Das von Owen und Stoltenberg präsentierte 50seitige Abkommen enthält neben den Verfassungsprinzipien für die geplante „Union“ dreier ethnischer Teilrepubliken und der schon vor geraumer Zeit erzielten Vereinbarung über einen Waffenstillstand und die schrittweise Entmilitarisierung des Landes eine Karte mit den Grenzen zwischen den drei Teilrepubliken. Diese Karte entspricht bis auf einige kleine Konzessionen an die Muslime weitgehend den zu Beginn dieser Verhandlungsrunde Ende Juli von Serben und Kroaten gemachten Aufteilungsvorschlägen.

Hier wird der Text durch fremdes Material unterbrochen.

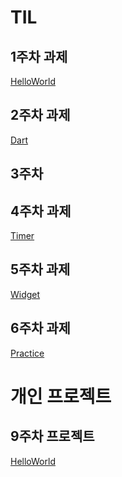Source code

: TIL
======================================================
1주차 과제
-------------
[HelloWorld](https://github.com/PSJ0911/HelloWorld/blob/main/HelloWorld.md)

2주차 과제
---------------
[Dart](https://github.com/PSJ0911/HelloWorld/blob/main/Dart.md)

3주차 
----------------

4주차 과제
----------------
[Timer](https://github.com/PSJ0911/HelloWorld/blob/main/timer.md)

5주차 과제
----------------
[Widget](https://github.com/PSJ0911/HelloWorld/blob/main/Widget.md)

6주차 과제
----------------
[Practice](https://github.com/PSJ0911/HelloWorld/blob/main/practice.md)


개인 프로젝트
======================================================
9주차 프로젝트
-------------
[HelloWorld](https://github.com/PSJ0911/HelloWorld/blob/main/HelloWorld.md)
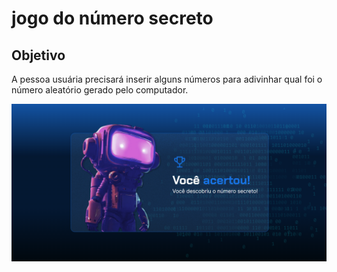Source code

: # jogo do número secreto

## Objetivo

 A pessoa usuária precisará inserir alguns números para adivinhar qual foi o número aleatório gerado pelo computador.

 <img src="./img/fundo.png">
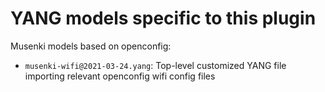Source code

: # YANG models specific to this plugin

Musenki models based on openconfig:

* `musenki-wifi@2021-03-24.yang`: Top-level customized YANG file importing relevant openconfig wifi config files
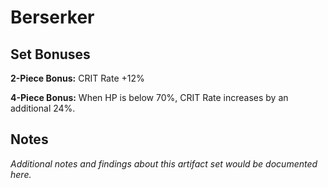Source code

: # Berserker

## Set Bonuses

**2-Piece Bonus:** CRIT Rate +12%

**4-Piece Bonus:** When HP is below 70%, CRIT Rate increases by an additional 24%.

## Notes

*Additional notes and findings about this artifact set would be documented here.*

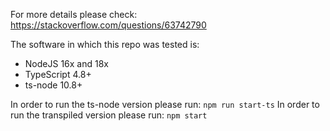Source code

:For more details please check: https://stackoverflow.com/questions/63742790

The software in which this repo was tested is: 
- NodeJS 16x and 18x
- TypeScript 4.8+
- ts-node 10.8+

In order to run the ts-node version please run: `npm run start-ts`
In order to run the transpiled version please run: `npm start`
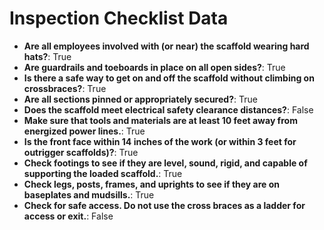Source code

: # Inspection Checklist Data
- **Are all employees involved with (or near) the scaffold wearing hard hats?**: True
- **Are guardrails and toeboards in place on all open sides?**: True
- **Is there a safe way to get on and off the scaffold without climbing on crossbraces?**: True
- **Are all sections pinned or appropriately secured?**: True
- **Does the scaffold meet electrical safety clearance distances?**: False
- **Make sure that tools and materials are at least 10 feet away from energized power lines.**: True
- **Is the front face within 14 inches of the work (or within 3 feet for  outrigger scaffolds)?**: True
- **Check footings to see if they are level, sound, rigid, and capable of supporting the loaded scaffold.**: True
- **Check legs, posts, frames, and uprights to see if they are on baseplates and mudsills.**: True
- **Check for safe access. Do not use the cross braces as a ladder for access or exit.**: False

Entsprechend zufrieden äußerten sich denn auch der bosnische Serbenführer Radovan Karadžić, Kroatenchef Mate Boban sowie die Präsidenten Serbiens und Kroatiens, Slobodan Milošević und Franjo Tudjman vor ihrer Abreise aus Genf. Es gilt als sicher, daß das selbsternannte serbische Parlament in Pale dem Abkommen ebenso zustimmen wird, wie die Anhängerschaft Bobans.

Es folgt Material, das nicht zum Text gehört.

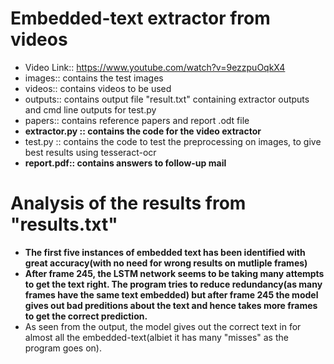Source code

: # Embedded-text extractor from videos
* Video Link:: https://www.youtube.com/watch?v=9ezzpuOqkX4
* images:: contains the test images
* videos:: contains videos to be used
* outputs:: contains output file "result.txt" containing extractor outputs and cmd line outputs for test.py
* papers:: contains reference papers and report .odt file
* **extractor.py :: contains the code for the video extractor**
* test.py :: contains the code to test the preprocessing on images, to give best results using tesseract-ocr
* **report.pdf:: contains answers to follow-up mail**

# Analysis of the results from "results.txt"
* **The first five instances of embedded text has been identified with great accuracy(with no need for wrong results on mutliple frames)** 
* **After frame 245, the LSTM network seems to be taking many attempts to get the text right. The program tries to reduce redundancy(as many frames have the same text embedded) but after frame 245 the model gives out bad preditions about the text and hence takes more frames to get the correct prediction.**
* As seen from the output, the model gives out the correct text in for almost all the embedded-text(albiet it has many "misses" as the program goes on).
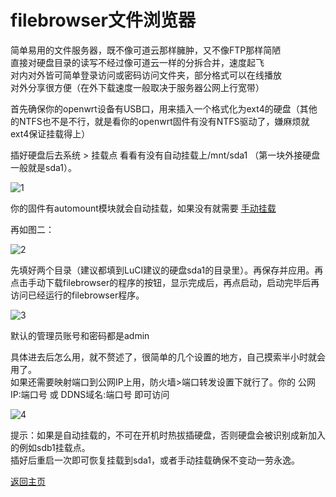 # filebrowser文件浏览器                

简单易用的文件服务器，既不像可道云那样臃肿，又不像FTP那样简陋              
直接对硬盘目录的读写不经过像可道云一样的分拆合并，速度起飞                 
对内对外皆可简单登录访问或密码访问文件夹，部分格式可以在线播放                 
对外分享很方便（在外下载速度一般取决于服务器公网上行宽带）                 

首先确保你的openwrt设备有USB口，用来插入一个格式化为ext4的硬盘（其他的NTFS也不是不行，就是看你的openwrt固件有没有NTFS驱动了，嫌麻烦就ext4保证挂载得上）             

插好硬盘后去系统 > 挂载点 看看有没有自动挂载上/mnt/sda1 （第一块外接硬盘一般就是sda1）。            

![1](https://user-images.githubusercontent.com/73426989/150644683-afedca84-9179-404d-92c3-578accf21219.jpg)        

你的固件有automount模块就会自动挂载，如果没有就需要 [手动挂载](https://boduoyejieyi666.github.io/whonolikeboduoyejieyi/tips/ManullyGuaZai.html)   

再如图二：                

![2](https://user-images.githubusercontent.com/73426989/150644706-2add56d0-d20c-4cb4-bf2f-8afb841e488c.jpg)        

先填好两个目录（建议都填到LuCI建议的硬盘sda1的目录里）。再保存并应用。再点击手动下载filebrowser的程序的按钮，显示完成后，再点启动，启动完毕后再访问已经运行的filebrowser程序。   

![3](https://user-images.githubusercontent.com/73426989/150644731-f34a74b3-cad9-4bde-8f4e-7b654f36fff2.jpg)             

默认的管理员账号和密码都是admin              

具体进去后怎么用，就不赘述了，很简单的几个设置的地方，自己摸索半小时就会用了。              
如果还需要映射端口到公网IP上用，防火墙>端口转发设置下就行了。你的 公网IP:端口号 或 DDNS域名:端口号 即可访问       

![4](https://user-images.githubusercontent.com/73426989/150644796-362a6d79-0932-4963-a217-c11866219fe7.jpg)

提示：如果是自动挂载的，不可在开机时热拔插硬盘，否则硬盘会被识别成新加入的例如sdb1挂载点。            
插好后重启一次即可恢复挂载到sda1，或者手动挂载确保不变动一劳永逸。                  


[返回主页](https://boduoyejieyi666.github.io/whonolikeboduoyejieyi/)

Eine Million auf Dauer im europäischen Ausland

Nach der Owen-Stoltenberg-Karte sollen die bosnischen Serben für ihre künftige Teilrepublik 52,5, die Kroaten 17,5 Prozent des bisherigen bosnischen Territoriums erhalten. Für die mit 44 Prozent größte Bevölkerungsgruppe der Muslime bleiben 30 Prozent des Landes. In seinem am Montag letzter Woche eingebrachten Kartenvorschlag hatte Präsident Izetbegović 43 Prozent verlangt und eine Reihe von Forderungen für eine „überlebensfähige“ bosnisch-muslimische Teilrepublik aufgestellt.

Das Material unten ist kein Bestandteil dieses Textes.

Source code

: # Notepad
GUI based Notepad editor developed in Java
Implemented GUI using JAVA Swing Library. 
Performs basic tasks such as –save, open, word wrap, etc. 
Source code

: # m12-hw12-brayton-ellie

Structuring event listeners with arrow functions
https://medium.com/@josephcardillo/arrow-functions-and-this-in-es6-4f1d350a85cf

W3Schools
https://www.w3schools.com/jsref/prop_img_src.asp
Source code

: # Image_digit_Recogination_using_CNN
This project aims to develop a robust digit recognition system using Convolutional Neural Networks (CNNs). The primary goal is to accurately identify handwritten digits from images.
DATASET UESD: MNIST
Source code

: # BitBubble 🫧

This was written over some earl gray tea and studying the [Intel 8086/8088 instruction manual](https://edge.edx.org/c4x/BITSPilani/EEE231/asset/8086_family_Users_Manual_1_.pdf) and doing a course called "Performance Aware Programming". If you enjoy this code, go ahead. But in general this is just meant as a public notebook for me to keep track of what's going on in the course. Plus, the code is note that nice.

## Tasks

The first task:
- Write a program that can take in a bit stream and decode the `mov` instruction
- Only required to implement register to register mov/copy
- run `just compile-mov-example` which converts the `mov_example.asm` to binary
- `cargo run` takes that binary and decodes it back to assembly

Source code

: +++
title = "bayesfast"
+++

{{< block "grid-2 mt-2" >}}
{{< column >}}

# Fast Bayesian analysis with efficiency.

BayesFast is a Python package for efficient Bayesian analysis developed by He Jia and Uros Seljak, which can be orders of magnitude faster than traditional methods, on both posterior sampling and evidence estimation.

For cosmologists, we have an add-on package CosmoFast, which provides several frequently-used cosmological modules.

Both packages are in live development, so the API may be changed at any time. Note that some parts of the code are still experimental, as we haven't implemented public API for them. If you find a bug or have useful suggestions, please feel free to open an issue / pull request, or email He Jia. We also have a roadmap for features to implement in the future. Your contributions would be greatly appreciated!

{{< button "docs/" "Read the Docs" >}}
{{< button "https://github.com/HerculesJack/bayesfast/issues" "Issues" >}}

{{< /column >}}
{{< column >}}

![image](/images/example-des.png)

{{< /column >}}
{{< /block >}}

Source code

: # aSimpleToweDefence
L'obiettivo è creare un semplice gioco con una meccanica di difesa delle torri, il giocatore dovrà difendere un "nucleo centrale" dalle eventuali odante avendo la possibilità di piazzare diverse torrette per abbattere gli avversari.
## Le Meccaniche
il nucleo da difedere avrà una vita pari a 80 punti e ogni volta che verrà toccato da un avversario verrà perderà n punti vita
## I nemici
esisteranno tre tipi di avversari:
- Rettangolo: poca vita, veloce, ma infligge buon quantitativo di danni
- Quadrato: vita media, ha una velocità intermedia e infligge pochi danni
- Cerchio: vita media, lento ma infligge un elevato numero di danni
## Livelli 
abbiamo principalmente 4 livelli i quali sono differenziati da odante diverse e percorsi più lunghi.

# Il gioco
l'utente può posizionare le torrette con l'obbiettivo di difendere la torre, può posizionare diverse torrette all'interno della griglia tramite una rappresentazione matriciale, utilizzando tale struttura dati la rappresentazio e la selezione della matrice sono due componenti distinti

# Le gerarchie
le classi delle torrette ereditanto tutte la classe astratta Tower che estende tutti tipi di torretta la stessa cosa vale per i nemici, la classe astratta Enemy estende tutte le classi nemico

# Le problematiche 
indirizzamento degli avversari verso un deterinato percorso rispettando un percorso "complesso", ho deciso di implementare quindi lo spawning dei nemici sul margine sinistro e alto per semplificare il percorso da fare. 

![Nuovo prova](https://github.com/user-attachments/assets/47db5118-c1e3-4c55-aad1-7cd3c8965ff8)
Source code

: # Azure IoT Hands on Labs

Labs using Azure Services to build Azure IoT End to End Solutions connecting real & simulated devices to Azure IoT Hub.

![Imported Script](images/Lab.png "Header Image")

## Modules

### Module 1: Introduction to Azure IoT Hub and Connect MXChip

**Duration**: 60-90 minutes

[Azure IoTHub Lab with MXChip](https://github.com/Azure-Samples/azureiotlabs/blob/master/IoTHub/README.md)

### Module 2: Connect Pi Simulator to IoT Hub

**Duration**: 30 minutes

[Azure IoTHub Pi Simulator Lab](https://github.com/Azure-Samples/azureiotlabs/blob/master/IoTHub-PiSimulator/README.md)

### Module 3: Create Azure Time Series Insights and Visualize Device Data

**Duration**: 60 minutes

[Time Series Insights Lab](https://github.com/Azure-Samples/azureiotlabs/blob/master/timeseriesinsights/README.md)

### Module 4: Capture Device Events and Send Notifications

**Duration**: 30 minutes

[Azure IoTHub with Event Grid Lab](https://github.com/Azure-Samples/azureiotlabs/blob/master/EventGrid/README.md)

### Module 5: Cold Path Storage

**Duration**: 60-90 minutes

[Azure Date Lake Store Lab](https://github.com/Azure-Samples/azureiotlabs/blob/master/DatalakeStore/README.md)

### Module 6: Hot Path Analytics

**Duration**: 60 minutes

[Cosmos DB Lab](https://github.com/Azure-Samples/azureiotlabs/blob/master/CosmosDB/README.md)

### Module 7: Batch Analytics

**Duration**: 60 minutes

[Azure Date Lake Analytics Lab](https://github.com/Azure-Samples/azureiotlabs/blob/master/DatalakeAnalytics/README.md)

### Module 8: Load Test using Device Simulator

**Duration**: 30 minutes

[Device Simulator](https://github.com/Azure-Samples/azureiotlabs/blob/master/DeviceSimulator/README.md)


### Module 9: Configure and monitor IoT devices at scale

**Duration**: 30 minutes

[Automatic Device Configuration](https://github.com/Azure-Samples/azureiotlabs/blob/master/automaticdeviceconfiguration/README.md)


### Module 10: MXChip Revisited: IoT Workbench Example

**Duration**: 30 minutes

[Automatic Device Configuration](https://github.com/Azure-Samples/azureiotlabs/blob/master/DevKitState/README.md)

Diese wurden entweder überhaupt nicht oder nur sehr rudimentär erfüllt. Die Städte Srebrenica, Žepa und Goražde — derzeit muslimische Enklaven in serbisch besetztem Territorium – liegen auch künftig innerhalb der serbischen Teilrepublik. Sie sind lediglich durch einen dünnen Landkorridor und stellenweise nur durch eine Straße miteinander sowie mit Sarajevo verbunden. Statt des verlangten direkten Landzugangs zur Adria im Südwesten mit einem eigenen Küstenstreifen erhält die bosnisch-muslimische Teilrepublik lediglich über eine durch die kroatische Teilrepublik führende Straße Zugang zum Adria-Hafen Ploče. Diese Straße soll international überwacht werden. Im Norden wurde zwar die östliche Hälfte der Stadt Brčko der bosnisch-muslimischen Teilrepublik zugeschlagen. Doch der Zugang nach Brčko sowie zum Frachthafen am Save- Fluß ist lediglich über eine serbisches Gebiet überspannende Brücke möglich, die erst noch gebaut werden muß. Die Stadt Mostar im Südwesten soll für eine zweijährige Übergangsfrist unter EG-Verwaltung gestellt werden — entsprechend den Regelungen für die vorläufige UNO-Administration Sarajevos. Zugleich wird ganz Mostar jedoch die Hauptstadt der kroatischen Teilrepublik. Über eine spätere Teilung der Stadt müssen sich Kroaten und Muslime noch verständigen. Eine Grenzziehung entlang der Neretva, wodurch das überwiegend von Muslimen bewohnte östliche Ufer des Flusses Teil der bosnisch-muslimischen Teilrepublik würde, wurde von Kroatenchef Boban am Freitag jedoch bereits kategorisch ausgeschlossen.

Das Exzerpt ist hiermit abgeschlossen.